TRIBUNE
Claude Alphandéry
Fondateur et président d’honneur du Labo de l’Economie Sociale Solidaire
Claude Alphandéry : 100 ans de résistance au service de la coopération
En cent ans de vie, j’ai vécu deux périodes lourdes d’horreur et de souffrance :
- En 1940, l’effondrement de mon pays, une défaite radicale, un asservissement implacable ;
- Depuis la fin des années 70, des crises successives moins foudroyantes, plus insidieuses, mais tout autant destructrices.
Dans les 2 cas, les maux endurés impulsent des résistances :
- A la fin de la guerre, en 1943-44, les maquis contribuent à la victoire et simultanément à la démocratie sociale par le programme du Conseil National de la Résistance.
- Aujourd’hui, des actions sociales, solidaires et durables réparent ou réduisent les effets délétères d’une économie engagée dans une compétition sans frein vers des profits financiers sans limite. Elles proposent une sortie de crises par un modèle économique plus respectueux de la nature et de l’humain.
Les entreprises engagées dans cette nouvelle résistance se multiplient, mais sont encore trop fragmentées pour créer un mouvement puissant et mobiliser l’opinion vers une économie alternative.
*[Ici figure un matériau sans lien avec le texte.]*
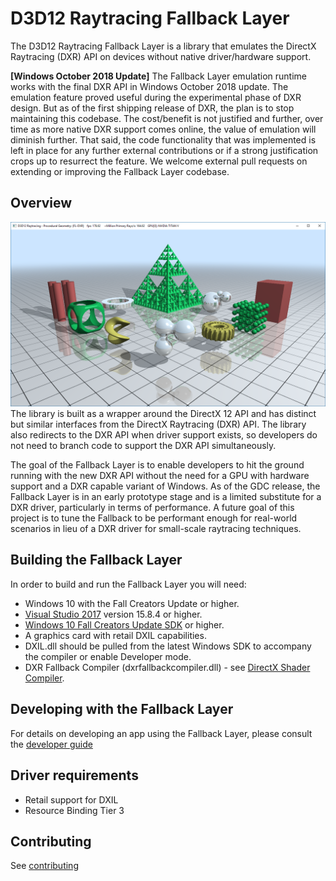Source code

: # D3D12 Raytracing Fallback Layer
The D3D12 Raytracing Fallback Layer is a library that emulates the DirectX Raytracing (DXR) API on devices without native driver/hardware support.

**[Windows October 2018 Update]** The Fallback Layer emulation runtime works with the final DXR API in Windows October 2018 update. The emulation feature proved useful during the experimental phase of DXR design. But as of the first shipping release of DXR, the plan is to stop maintaining this codebase.  The cost/benefit is not justified and further, over time as more native DXR support comes online, the value of emulation will diminish further. That said, the code functionality that was implemented is left in place for any further external contributions or if a strong justification crops up to resurrect the feature. We welcome external pull requests on extending or improving the Fallback Layer codebase.

## Overview
![Hello World Screenshot](D3D12RaytracingProceduralGeometry/Screenshot.png)
The library is built as a wrapper around the DirectX 12 API and has distinct but similar interfaces from the DirectX Raytracing (DXR) API. The library also redirects to the DXR API when driver support exists, so developers do not need to branch code to support the DXR API simultaneously. 

The goal of the Fallback Layer is to enable developers to hit the ground running with the new DXR API without the need for a GPU with hardware support and a DXR capable variant of Windows. As of the GDC release, the Fallback Layer is in an early prototype stage and is a limited substitute for a DXR driver, particularly in terms of performance. A future goal of this project is to tune the Fallback to be performant enough for real-world scenarios in lieu of a DXR driver for small-scale raytracing techniques.


## Building the Fallback Layer
In order to build and run the Fallback Layer you will need:
* Windows 10 with the Fall Creators Update or higher.
* [Visual Studio 2017](https://www.visualstudio.com/) version 15.8.4 or higher.
* [Windows 10 Fall Creators Update SDK](https://developer.microsoft.com/en-US/windows/downloads/windows-10-sdk) or higher.
* A graphics card with retail DXIL capabilities.
* DXIL.dll should be pulled from the latest Windows SDK to accompany the compiler or enable Developer mode.
* DXR Fallback Compiler (dxrfallbackcompiler.dll) - see [DirectX Shader Compiler](https://github.com/microsoft/DirectXShaderCompiler).

## Developing with the Fallback Layer
For details on developing an app using the Fallback Layer, please consult the [developer guide](developerguide.md)

## Driver requirements
* Retail support for DXIL
* Resource Binding Tier 3

## Contributing
See [contributing](contributing.md)
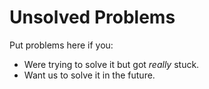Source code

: Unsolved Problems
=================

Put problems here if you:
- Were trying to solve it but got *really* stuck.
- Want us to solve it in the future.
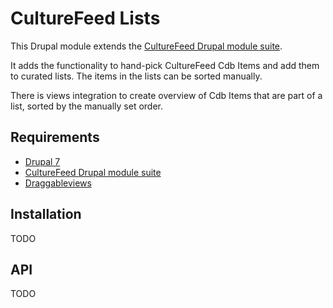 # CultureFeed Lists
This Drupal module extends the 
[CultureFeed Drupal module suite][link-culturefeed].

It adds the functionality to hand-pick CultureFeed Cdb Items and add them to
curated lists. The items in the lists can be sorted manually.

There is views integration to create overview of Cdb Items that are part of a
list, sorted by the manually set order.



## Requirements
* [Drupal 7][link-drupal]
* [CultureFeed Drupal module suite][link-culturefeed]
* [Draggableviews][link-draggableviews]



## Installation
TODO


## API
TODO




[link-drupal]: https://www.drupal.org/project/drupal
[link-culturefeed]: https://github.com/cultuurnet/culturefeed
[link-draggableviews]: https://drupal.org/project/draggableviews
Certaines initiatives vont néanmoins plus loin : des entrepreneurs s’engagent peu à peu dans des expériences de coopération élargie et complexe. Ils nouent des projets communs autour d’activités généralement distinctes, forment des partenariats inattendus, créent des circuits d’échange inhabituels, et ainsi renouvellent radicalement leur mode de production.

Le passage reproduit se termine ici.